### What to produce
Please reproduce the data below exactly, from the first line through the line containing "Recruitment processes are", and leave every later line out.

══ Data section ══

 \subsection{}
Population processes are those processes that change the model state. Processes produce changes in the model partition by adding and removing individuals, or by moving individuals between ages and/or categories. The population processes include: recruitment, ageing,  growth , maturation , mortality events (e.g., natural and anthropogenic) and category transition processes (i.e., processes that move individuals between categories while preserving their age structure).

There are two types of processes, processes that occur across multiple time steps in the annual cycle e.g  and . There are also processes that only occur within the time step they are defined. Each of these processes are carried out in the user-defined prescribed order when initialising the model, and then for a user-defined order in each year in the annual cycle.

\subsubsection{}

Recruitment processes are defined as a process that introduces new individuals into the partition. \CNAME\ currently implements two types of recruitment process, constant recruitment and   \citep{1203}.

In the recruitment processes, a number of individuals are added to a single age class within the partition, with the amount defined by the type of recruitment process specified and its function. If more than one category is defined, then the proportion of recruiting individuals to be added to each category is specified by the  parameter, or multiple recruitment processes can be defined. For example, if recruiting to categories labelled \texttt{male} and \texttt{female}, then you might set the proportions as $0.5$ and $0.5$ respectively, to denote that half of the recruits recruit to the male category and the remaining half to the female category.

═══

### Task answer
 \subsection{}
Population processes are those processes that change the model state. Processes produce changes in the model partition by adding and removing individuals, or by moving individuals between ages and/or categories. The population processes include: recruitment, ageing,  growth , maturation , mortality events (e.g., natural and anthropogenic) and category transition processes (i.e., processes that move individuals between categories while preserving their age structure).

There are two types of processes, processes that occur across multiple time steps in the annual cycle e.g  and . There are also processes that only occur within the time step they are defined. Each of these processes are carried out in the user-defined prescribed order when initialising the model, and then for a user-defined order in each year in the annual cycle.

\subsubsection{}

Recruitment processes are defined as a process that introduces new individuals into the partition. \CNAME\ currently implements two types of recruitment process, constant recruitment and   \citep{1203}.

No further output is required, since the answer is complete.